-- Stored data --
━━━━━━━━━━━━━━━━━━━━
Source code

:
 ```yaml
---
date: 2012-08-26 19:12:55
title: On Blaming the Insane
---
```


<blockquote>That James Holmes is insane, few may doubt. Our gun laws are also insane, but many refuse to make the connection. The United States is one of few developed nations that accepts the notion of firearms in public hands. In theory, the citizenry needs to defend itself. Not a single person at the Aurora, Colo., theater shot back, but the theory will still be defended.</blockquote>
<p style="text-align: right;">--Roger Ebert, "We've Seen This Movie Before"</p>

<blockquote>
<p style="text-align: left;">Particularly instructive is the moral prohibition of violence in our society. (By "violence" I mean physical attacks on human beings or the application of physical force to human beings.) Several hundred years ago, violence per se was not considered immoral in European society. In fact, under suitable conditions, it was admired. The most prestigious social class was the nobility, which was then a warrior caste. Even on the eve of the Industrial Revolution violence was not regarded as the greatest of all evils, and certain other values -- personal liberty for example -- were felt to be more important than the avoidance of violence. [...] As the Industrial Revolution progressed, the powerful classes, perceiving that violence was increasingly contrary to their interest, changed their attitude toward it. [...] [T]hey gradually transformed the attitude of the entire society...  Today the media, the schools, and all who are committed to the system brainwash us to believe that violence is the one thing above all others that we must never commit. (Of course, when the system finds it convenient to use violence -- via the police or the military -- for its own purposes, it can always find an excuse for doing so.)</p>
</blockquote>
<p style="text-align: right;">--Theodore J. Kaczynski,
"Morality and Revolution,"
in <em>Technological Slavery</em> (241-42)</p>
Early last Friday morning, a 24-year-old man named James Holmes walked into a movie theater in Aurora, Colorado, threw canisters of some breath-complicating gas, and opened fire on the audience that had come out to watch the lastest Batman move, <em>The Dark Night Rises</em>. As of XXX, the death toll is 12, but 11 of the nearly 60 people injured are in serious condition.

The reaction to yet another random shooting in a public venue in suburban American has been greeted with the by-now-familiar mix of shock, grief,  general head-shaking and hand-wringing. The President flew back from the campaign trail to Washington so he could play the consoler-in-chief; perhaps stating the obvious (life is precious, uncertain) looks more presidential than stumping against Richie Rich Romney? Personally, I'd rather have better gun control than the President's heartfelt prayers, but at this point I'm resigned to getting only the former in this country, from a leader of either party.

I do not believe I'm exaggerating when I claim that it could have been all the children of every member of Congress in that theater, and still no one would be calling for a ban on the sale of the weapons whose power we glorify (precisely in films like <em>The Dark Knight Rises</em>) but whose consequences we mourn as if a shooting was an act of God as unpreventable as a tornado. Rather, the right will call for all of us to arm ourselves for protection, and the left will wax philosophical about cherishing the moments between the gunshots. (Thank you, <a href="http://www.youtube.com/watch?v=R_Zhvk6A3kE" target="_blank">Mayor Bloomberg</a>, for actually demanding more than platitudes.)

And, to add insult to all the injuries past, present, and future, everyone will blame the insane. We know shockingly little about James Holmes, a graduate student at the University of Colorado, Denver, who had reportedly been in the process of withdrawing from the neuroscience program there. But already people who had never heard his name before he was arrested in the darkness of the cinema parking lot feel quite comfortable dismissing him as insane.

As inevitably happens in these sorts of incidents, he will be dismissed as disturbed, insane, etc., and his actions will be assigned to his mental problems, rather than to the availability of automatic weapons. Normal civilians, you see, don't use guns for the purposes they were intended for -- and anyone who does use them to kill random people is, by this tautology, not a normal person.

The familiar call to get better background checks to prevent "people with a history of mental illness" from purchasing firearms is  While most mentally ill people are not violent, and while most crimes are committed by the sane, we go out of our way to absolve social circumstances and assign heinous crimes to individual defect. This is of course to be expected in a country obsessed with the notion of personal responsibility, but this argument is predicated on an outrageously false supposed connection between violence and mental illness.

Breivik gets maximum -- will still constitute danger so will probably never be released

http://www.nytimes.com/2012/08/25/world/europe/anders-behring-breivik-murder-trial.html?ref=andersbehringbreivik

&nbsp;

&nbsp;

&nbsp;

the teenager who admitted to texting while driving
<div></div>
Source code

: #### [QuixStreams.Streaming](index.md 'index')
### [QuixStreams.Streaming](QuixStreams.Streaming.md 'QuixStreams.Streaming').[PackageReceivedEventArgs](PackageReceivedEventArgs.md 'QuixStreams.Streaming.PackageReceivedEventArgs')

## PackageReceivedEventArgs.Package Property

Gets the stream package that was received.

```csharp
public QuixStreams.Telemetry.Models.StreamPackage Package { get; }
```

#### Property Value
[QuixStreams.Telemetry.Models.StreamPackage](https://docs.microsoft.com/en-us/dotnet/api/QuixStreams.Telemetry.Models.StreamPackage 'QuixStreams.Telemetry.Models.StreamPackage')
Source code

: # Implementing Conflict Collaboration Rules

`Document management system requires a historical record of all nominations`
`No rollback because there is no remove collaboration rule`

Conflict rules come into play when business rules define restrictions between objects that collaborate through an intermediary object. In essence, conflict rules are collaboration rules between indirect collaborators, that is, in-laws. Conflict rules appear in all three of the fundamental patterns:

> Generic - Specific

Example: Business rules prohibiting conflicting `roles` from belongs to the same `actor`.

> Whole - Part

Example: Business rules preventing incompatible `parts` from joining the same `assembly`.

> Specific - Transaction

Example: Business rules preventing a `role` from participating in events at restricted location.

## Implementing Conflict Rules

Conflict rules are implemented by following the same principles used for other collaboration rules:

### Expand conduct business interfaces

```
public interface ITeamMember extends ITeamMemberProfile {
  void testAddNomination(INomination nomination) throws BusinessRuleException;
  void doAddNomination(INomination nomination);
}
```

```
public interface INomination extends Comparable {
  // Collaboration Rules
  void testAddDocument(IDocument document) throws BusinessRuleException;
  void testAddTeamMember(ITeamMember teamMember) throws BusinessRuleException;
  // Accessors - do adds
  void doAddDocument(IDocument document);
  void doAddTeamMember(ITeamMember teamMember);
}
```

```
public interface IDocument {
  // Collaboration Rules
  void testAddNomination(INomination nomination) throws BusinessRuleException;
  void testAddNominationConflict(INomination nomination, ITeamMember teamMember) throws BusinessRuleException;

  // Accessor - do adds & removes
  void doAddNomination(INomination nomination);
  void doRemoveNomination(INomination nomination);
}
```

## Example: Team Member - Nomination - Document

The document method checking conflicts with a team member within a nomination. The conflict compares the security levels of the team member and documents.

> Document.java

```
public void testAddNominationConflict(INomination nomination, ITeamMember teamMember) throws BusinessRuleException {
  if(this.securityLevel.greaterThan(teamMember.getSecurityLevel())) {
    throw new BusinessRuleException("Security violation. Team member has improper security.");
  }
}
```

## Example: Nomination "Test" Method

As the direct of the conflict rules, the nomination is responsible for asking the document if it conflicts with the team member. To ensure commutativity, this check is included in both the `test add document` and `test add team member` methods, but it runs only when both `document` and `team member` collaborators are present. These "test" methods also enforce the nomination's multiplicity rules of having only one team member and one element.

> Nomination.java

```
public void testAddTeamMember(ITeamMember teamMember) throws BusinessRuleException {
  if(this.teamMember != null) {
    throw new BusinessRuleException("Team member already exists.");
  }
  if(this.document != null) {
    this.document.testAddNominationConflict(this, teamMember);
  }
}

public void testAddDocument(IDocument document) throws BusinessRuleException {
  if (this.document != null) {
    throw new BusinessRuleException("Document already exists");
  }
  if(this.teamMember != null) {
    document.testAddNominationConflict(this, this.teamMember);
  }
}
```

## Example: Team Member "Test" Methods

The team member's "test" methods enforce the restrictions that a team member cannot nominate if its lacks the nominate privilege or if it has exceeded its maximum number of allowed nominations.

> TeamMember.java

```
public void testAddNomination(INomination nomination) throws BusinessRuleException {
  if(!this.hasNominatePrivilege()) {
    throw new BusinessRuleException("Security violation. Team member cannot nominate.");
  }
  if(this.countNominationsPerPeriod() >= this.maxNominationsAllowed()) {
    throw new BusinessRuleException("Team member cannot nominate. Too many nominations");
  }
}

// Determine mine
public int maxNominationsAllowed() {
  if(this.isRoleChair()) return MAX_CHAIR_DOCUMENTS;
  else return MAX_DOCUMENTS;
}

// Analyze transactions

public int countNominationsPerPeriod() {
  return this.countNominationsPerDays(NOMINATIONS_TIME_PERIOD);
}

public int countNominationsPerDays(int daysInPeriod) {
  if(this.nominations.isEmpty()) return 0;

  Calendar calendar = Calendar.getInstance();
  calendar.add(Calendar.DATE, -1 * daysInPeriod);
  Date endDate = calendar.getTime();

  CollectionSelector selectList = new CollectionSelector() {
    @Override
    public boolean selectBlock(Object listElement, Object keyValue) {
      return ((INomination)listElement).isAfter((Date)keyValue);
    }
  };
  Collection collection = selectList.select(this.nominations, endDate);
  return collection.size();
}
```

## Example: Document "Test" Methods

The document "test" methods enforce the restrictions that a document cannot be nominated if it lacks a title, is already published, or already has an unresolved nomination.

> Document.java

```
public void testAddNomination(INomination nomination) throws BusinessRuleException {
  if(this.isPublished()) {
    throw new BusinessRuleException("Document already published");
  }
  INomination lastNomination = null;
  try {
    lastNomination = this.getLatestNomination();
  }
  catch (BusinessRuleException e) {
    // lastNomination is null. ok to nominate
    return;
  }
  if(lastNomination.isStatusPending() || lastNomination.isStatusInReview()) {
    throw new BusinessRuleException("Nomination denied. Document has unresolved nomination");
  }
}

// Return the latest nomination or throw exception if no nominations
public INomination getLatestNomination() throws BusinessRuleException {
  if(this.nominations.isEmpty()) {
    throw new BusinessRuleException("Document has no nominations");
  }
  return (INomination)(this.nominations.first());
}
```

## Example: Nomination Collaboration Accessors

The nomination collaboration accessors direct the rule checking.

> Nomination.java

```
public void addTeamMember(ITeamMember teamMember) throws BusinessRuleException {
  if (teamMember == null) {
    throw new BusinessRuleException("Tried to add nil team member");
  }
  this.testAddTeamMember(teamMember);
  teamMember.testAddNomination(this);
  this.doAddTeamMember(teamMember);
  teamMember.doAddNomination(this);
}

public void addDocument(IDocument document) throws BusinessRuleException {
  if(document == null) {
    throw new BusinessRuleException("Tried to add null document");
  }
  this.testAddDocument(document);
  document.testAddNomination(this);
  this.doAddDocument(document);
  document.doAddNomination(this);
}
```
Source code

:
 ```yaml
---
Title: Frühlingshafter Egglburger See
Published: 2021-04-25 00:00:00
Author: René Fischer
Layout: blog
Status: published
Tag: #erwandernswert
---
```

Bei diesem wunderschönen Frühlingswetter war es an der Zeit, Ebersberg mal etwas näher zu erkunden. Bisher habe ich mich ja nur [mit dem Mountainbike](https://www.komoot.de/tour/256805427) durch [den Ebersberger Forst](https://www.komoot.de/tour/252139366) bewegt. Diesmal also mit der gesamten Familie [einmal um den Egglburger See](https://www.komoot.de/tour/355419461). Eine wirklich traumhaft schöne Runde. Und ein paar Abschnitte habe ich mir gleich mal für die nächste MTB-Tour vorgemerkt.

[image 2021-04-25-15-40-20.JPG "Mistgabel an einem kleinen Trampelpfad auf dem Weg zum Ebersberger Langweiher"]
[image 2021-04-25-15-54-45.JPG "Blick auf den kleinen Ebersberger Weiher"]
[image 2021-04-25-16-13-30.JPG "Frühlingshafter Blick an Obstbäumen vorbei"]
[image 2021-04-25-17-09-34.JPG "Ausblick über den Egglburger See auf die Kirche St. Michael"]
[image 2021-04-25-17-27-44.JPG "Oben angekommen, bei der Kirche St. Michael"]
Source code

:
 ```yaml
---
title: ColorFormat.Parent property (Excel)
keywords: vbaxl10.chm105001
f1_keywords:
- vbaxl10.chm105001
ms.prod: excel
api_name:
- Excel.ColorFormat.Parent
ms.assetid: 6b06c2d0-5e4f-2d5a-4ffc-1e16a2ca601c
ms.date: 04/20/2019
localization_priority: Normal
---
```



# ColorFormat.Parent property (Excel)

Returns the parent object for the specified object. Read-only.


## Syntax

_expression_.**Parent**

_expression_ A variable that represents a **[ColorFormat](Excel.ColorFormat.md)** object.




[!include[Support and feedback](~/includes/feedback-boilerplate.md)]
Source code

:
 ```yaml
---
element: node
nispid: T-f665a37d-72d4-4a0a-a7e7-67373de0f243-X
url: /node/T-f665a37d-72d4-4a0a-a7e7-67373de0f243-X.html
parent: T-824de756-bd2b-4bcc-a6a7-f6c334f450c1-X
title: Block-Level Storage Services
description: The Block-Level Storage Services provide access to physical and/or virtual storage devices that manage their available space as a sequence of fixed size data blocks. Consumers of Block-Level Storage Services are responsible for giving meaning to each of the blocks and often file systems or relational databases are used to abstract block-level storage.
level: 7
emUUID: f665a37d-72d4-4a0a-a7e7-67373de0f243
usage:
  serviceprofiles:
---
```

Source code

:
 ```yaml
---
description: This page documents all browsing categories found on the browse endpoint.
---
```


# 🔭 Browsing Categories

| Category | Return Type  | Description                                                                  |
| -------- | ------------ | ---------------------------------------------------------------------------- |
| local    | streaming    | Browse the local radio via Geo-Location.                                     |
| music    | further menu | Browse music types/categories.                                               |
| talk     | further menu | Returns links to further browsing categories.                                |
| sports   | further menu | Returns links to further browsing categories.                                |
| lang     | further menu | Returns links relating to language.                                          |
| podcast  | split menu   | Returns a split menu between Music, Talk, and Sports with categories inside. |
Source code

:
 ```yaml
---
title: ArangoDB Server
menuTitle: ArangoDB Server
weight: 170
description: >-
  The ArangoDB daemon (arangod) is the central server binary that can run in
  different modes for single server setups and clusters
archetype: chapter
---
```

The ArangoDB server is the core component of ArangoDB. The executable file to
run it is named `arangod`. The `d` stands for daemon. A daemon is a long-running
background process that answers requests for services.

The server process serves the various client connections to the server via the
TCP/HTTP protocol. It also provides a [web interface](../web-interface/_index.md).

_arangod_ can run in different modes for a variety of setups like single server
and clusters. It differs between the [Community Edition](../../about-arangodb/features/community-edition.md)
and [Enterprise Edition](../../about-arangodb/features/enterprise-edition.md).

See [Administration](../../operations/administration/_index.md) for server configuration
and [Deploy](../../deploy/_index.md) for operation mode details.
━━━━━━━━━━━━━━━━━━━━
-- What the task asks --
In the records above, how many lines include the string "getLatestNomination"? Answer with only the number.

-- Output for this task --
2